Ao interpretar os resultados deste estudo há necessidade de considerar pelo menos três limitações. Primeiro, as exclusões por óbitos neonatais e idade materna inferior a 18 anos, pois suas inclusões poderiam mudar os resultados das comparações. É plausível o viés de seleção se os excluídos apresentassem diferenças em relação à exposição e ao desfecho. Contudo, há que ressaltar a quantidade pequena de casos nas situações anteriores. Segundo, o uso do cartão da gestante e da Caderneta de Saúde da Criança para obter informações, pois são instrumentos preenchidos por diferentes profissionais sem a garantia da qualidade dos dados. Terceiro, a informação auto referida das intercorrências durante o pré-natal, apesar de estudos indicarem para algumas doenças a confiabilidade desses dados em relação a outros métodos diagnósticos de maior acurácia.

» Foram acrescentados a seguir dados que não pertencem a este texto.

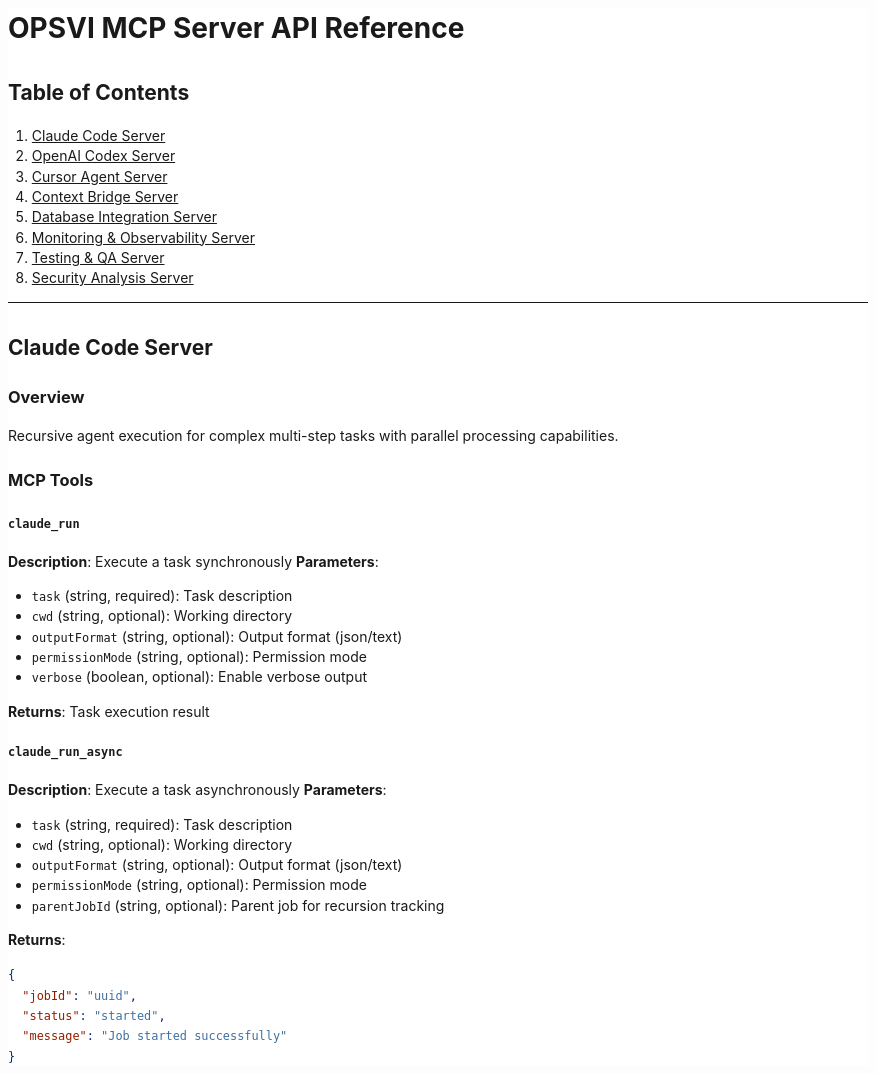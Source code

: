 # OPSVI MCP Server API Reference

## Table of Contents
1. [Claude Code Server](#claude-code-server)
2. [OpenAI Codex Server](#openai-codex-server)
3. [Cursor Agent Server](#cursor-agent-server)
4. [Context Bridge Server](#context-bridge-server)
5. [Database Integration Server](#database-integration-server)
6. [Monitoring & Observability Server](#monitoring--observability-server)
7. [Testing & QA Server](#testing--qa-server)
8. [Security Analysis Server](#security-analysis-server)

---

## Claude Code Server

### Overview
Recursive agent execution for complex multi-step tasks with parallel processing capabilities.

### MCP Tools

#### `claude_run`
**Description**: Execute a task synchronously
**Parameters**:
- `task` (string, required): Task description
- `cwd` (string, optional): Working directory
- `outputFormat` (string, optional): Output format (json/text)
- `permissionMode` (string, optional): Permission mode
- `verbose` (boolean, optional): Enable verbose output

**Returns**: Task execution result

#### `claude_run_async`
**Description**: Execute a task asynchronously
**Parameters**:
- `task` (string, required): Task description
- `cwd` (string, optional): Working directory
- `outputFormat` (string, optional): Output format (json/text)
- `permissionMode` (string, optional): Permission mode
- `parentJobId` (string, optional): Parent job for recursion tracking

**Returns**: 
```json
{
  "jobId": "uuid",
  "status": "started",
  "message": "Job started successfully"
}
```
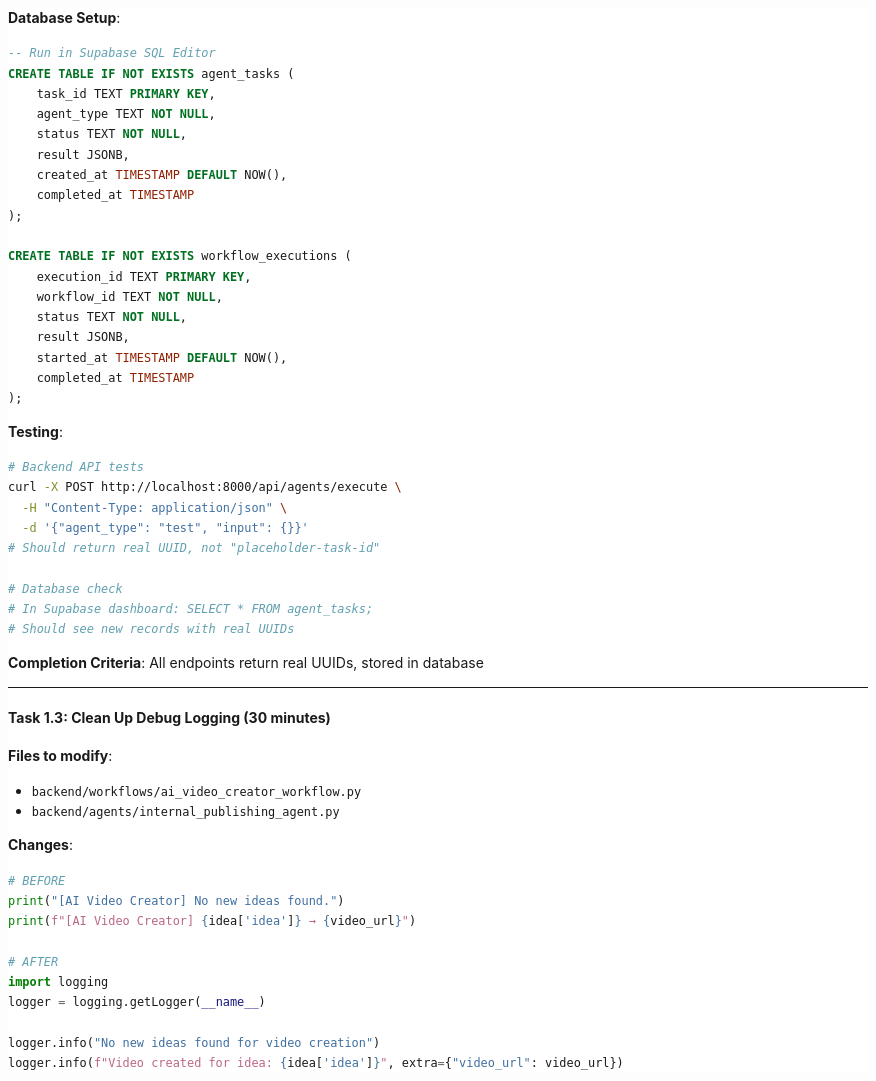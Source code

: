 **Database Setup**:
```sql
-- Run in Supabase SQL Editor
CREATE TABLE IF NOT EXISTS agent_tasks (
    task_id TEXT PRIMARY KEY,
    agent_type TEXT NOT NULL,
    status TEXT NOT NULL,
    result JSONB,
    created_at TIMESTAMP DEFAULT NOW(),
    completed_at TIMESTAMP
);

CREATE TABLE IF NOT EXISTS workflow_executions (
    execution_id TEXT PRIMARY KEY,
    workflow_id TEXT NOT NULL,
    status TEXT NOT NULL,
    result JSONB,
    started_at TIMESTAMP DEFAULT NOW(),
    completed_at TIMESTAMP
);
```

**Testing**:
```bash
# Backend API tests
curl -X POST http://localhost:8000/api/agents/execute \
  -H "Content-Type: application/json" \
  -d '{"agent_type": "test", "input": {}}'
# Should return real UUID, not "placeholder-task-id"

# Database check
# In Supabase dashboard: SELECT * FROM agent_tasks;
# Should see new records with real UUIDs
```

**Completion Criteria**: All endpoints return real UUIDs, stored in database

---

#### Task 1.3: Clean Up Debug Logging (30 minutes)
**Files to modify**:
- `backend/workflows/ai_video_creator_workflow.py`
- `backend/agents/internal_publishing_agent.py`

**Changes**:
```python
# BEFORE
print("[AI Video Creator] No new ideas found.")
print(f"[AI Video Creator] {idea['idea']} → {video_url}")

# AFTER
import logging
logger = logging.getLogger(__name__)

logger.info("No new ideas found for video creation")
logger.info(f"Video created for idea: {idea['idea']}", extra={"video_url": video_url})
```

Conclui-se que a adequada assistência pré-natal pode amenizar a influência das desigualdades socioeconômicas relacionadas com a atenção à saúde. Ainda nessa situação, mães adolescentes apresentam maior possibilidade de pré-natal inadequado e o baixo peso ao nascer favorece-se por condições de saneamento inapropriadas (forma de abastecimento da água e destino do lixo). Sugere-se que sejam realizados treinamentos para que os profissionais de saúde da Estratégia Saúde da Família possam realizar a busca ativa de mães adolescentes e oferecer a elas uma assistência diferenciada durante o pré-natal.
Recebido 10/09/2012
Aceito com modificações 29/07/2013
Conflito de interesses: não há.
Trabalho desenvolvido na Universidade Estadual da Paraíba - UEPB - Campina Grande (PB), Brasil.